* PROBLEM REQUIREMENTS
Report the lines of the material that carry the string "integration".

═══ GIVEN RECORDS ═══

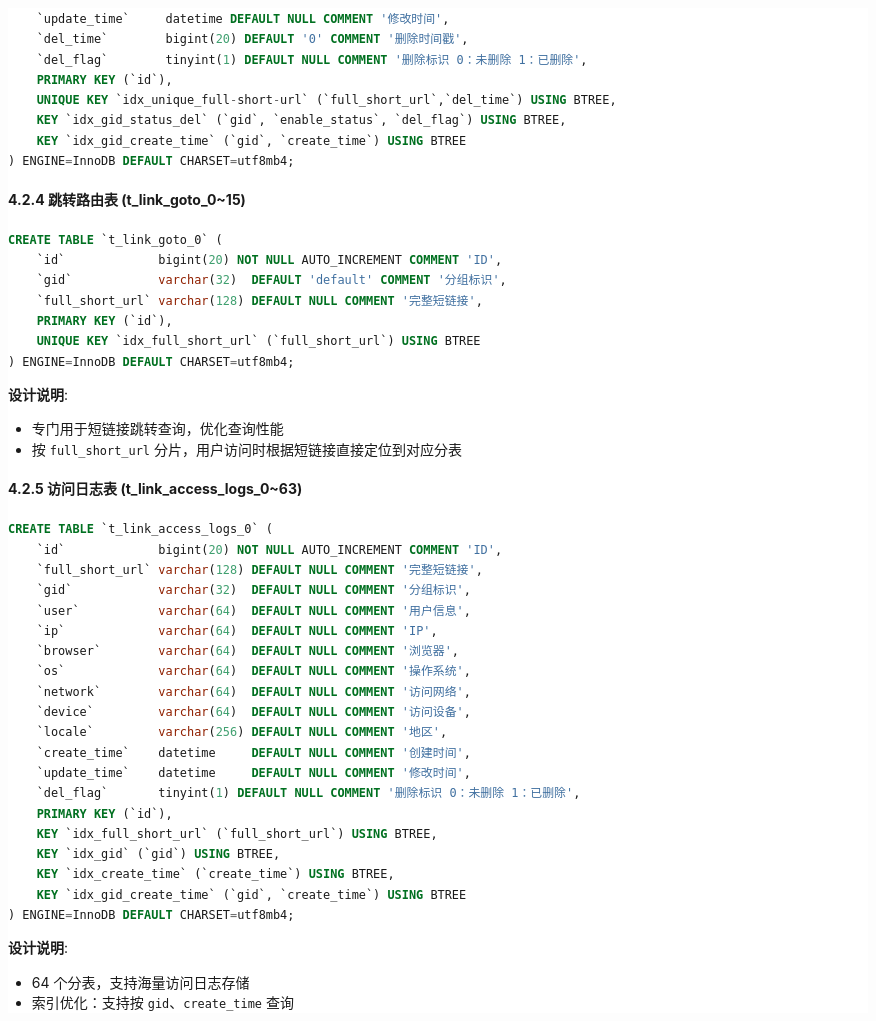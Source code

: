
 ```sql
    `update_time`     datetime DEFAULT NULL COMMENT '修改时间',
    `del_time`        bigint(20) DEFAULT '0' COMMENT '删除时间戳',
    `del_flag`        tinyint(1) DEFAULT NULL COMMENT '删除标识 0：未删除 1：已删除',
    PRIMARY KEY (`id`),
    UNIQUE KEY `idx_unique_full-short-url` (`full_short_url`,`del_time`) USING BTREE,
    KEY `idx_gid_status_del` (`gid`, `enable_status`, `del_flag`) USING BTREE,
    KEY `idx_gid_create_time` (`gid`, `create_time`) USING BTREE
) ENGINE=InnoDB DEFAULT CHARSET=utf8mb4;
```

#### 4.2.4 跳转路由表 (t_link_goto_0~15)

```sql
CREATE TABLE `t_link_goto_0` (
    `id`             bigint(20) NOT NULL AUTO_INCREMENT COMMENT 'ID',
    `gid`            varchar(32)  DEFAULT 'default' COMMENT '分组标识',
    `full_short_url` varchar(128) DEFAULT NULL COMMENT '完整短链接',
    PRIMARY KEY (`id`),
    UNIQUE KEY `idx_full_short_url` (`full_short_url`) USING BTREE
) ENGINE=InnoDB DEFAULT CHARSET=utf8mb4;
```

**设计说明**:
- 专门用于短链接跳转查询，优化查询性能
- 按 `full_short_url` 分片，用户访问时根据短链接直接定位到对应分表

#### 4.2.5 访问日志表 (t_link_access_logs_0~63)

```sql
CREATE TABLE `t_link_access_logs_0` (
    `id`             bigint(20) NOT NULL AUTO_INCREMENT COMMENT 'ID',
    `full_short_url` varchar(128) DEFAULT NULL COMMENT '完整短链接',
    `gid`            varchar(32)  DEFAULT NULL COMMENT '分组标识',
    `user`           varchar(64)  DEFAULT NULL COMMENT '用户信息',
    `ip`             varchar(64)  DEFAULT NULL COMMENT 'IP',
    `browser`        varchar(64)  DEFAULT NULL COMMENT '浏览器',
    `os`             varchar(64)  DEFAULT NULL COMMENT '操作系统',
    `network`        varchar(64)  DEFAULT NULL COMMENT '访问网络',
    `device`         varchar(64)  DEFAULT NULL COMMENT '访问设备',
    `locale`         varchar(256) DEFAULT NULL COMMENT '地区',
    `create_time`    datetime     DEFAULT NULL COMMENT '创建时间',
    `update_time`    datetime     DEFAULT NULL COMMENT '修改时间',
    `del_flag`       tinyint(1) DEFAULT NULL COMMENT '删除标识 0：未删除 1：已删除',
    PRIMARY KEY (`id`),
    KEY `idx_full_short_url` (`full_short_url`) USING BTREE,
    KEY `idx_gid` (`gid`) USING BTREE,
    KEY `idx_create_time` (`create_time`) USING BTREE,
    KEY `idx_gid_create_time` (`gid`, `create_time`) USING BTREE
) ENGINE=InnoDB DEFAULT CHARSET=utf8mb4;
```

**设计说明**:
- 64 个分表，支持海量访问日志存储
- 索引优化：支持按 `gid`、`create_time` 查询
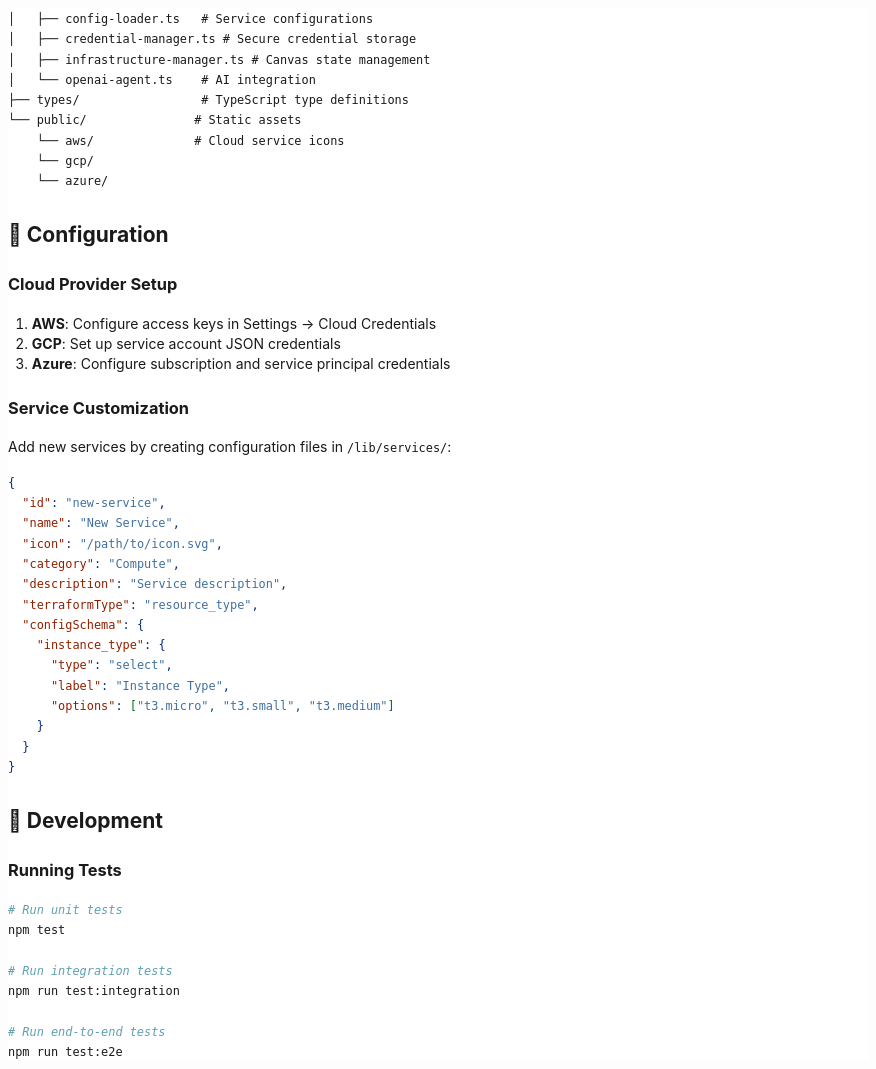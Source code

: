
 ```
│   ├── config-loader.ts   # Service configurations
│   ├── credential-manager.ts # Secure credential storage
│   ├── infrastructure-manager.ts # Canvas state management
│   └── openai-agent.ts    # AI integration
├── types/                 # TypeScript type definitions
└── public/               # Static assets
    └── aws/              # Cloud service icons
    └── gcp/
    └── azure/
```

## 🔧 Configuration

### Cloud Provider Setup

1. **AWS**: Configure access keys in Settings → Cloud Credentials
2. **GCP**: Set up service account JSON credentials
3. **Azure**: Configure subscription and service principal credentials

### Service Customization

Add new services by creating configuration files in `/lib/services/`:

```json
{
  "id": "new-service",
  "name": "New Service",
  "icon": "/path/to/icon.svg",
  "category": "Compute",
  "description": "Service description",
  "terraformType": "resource_type",
  "configSchema": {
    "instance_type": {
      "type": "select",
      "label": "Instance Type",
      "options": ["t3.micro", "t3.small", "t3.medium"]
    }
  }
}
```

## 🧪 Development

### Running Tests

```bash
# Run unit tests
npm test

# Run integration tests
npm run test:integration

# Run end-to-end tests
npm run test:e2e
```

═══

* ANSWER
│   └── openai-agent.ts    # AI integration
# Run integration tests
npm run test:integration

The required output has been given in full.